▶ Task:
All lines in the data below carrying the string "backgrounds" are to be located and copied.

▶ Data for review:
* * *
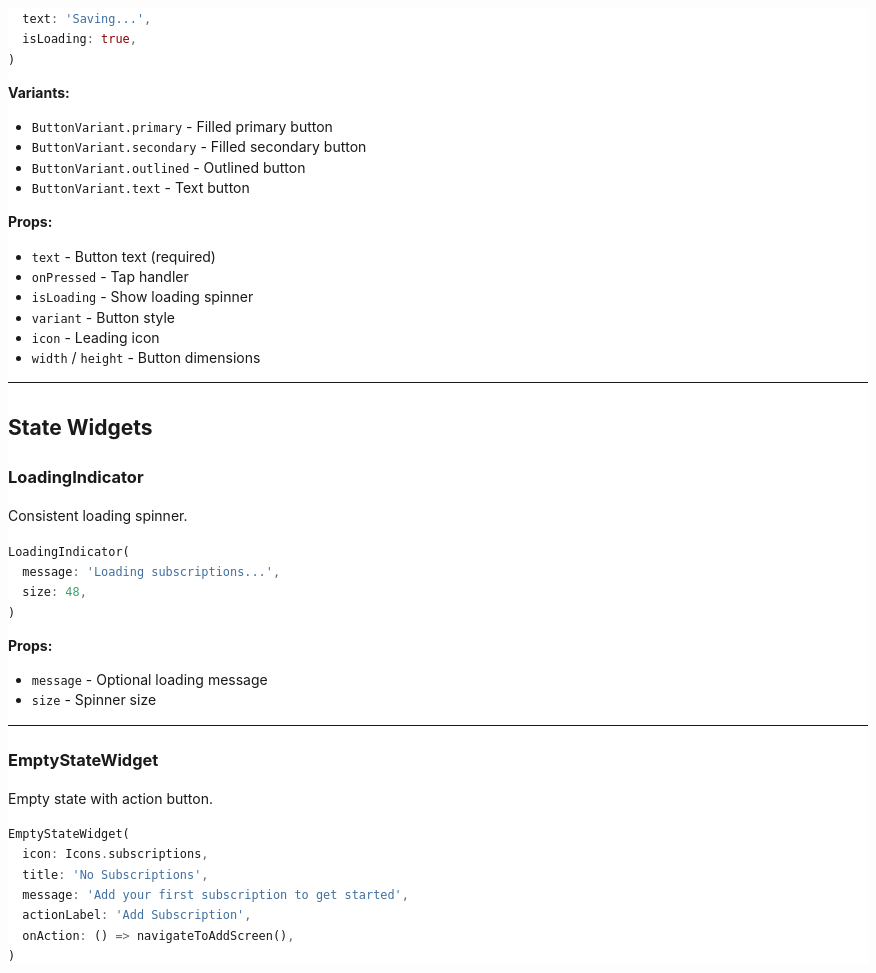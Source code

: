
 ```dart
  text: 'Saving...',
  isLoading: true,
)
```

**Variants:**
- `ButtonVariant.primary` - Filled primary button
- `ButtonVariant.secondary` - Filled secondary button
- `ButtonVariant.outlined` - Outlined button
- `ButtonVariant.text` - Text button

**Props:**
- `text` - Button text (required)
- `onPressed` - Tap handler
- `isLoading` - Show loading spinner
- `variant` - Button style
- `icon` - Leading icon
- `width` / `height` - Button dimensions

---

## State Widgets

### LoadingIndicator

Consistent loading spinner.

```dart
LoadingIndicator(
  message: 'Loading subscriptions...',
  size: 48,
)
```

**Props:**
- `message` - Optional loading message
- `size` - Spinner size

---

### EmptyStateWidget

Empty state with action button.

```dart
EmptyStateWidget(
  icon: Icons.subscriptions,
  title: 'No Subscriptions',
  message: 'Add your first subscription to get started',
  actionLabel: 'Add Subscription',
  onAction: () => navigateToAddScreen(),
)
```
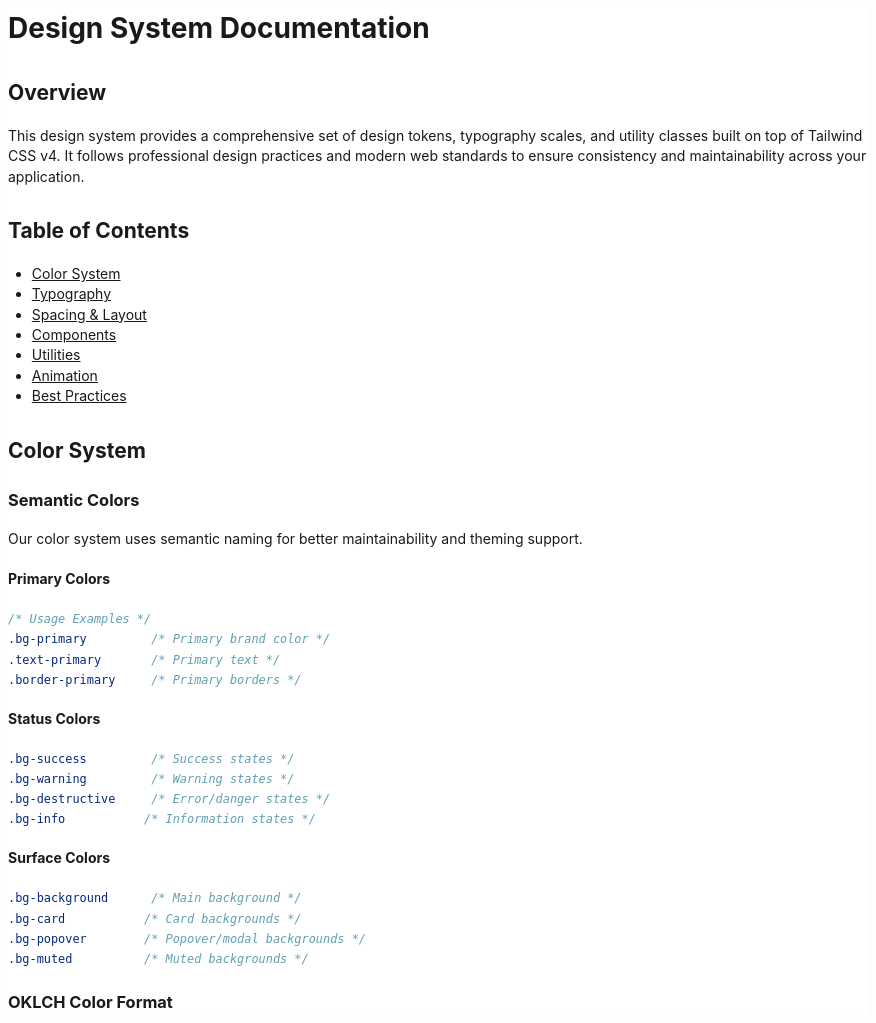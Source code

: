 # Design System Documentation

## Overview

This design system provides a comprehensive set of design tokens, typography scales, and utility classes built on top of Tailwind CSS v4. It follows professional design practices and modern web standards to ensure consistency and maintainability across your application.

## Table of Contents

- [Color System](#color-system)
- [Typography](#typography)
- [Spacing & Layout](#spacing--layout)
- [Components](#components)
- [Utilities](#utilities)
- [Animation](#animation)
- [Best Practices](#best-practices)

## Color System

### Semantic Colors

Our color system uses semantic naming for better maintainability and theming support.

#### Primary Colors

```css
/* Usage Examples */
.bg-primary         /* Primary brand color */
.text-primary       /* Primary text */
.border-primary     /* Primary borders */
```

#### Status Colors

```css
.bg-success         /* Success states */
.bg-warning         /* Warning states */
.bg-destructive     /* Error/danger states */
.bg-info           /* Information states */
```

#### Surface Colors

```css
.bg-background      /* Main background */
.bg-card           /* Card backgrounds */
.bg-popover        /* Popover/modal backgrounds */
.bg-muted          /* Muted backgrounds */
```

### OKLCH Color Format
* * *
▶ Result:
.bg-card           /* Card backgrounds */
.bg-popover        /* Popover/modal backgrounds */
.bg-muted          /* Muted backgrounds */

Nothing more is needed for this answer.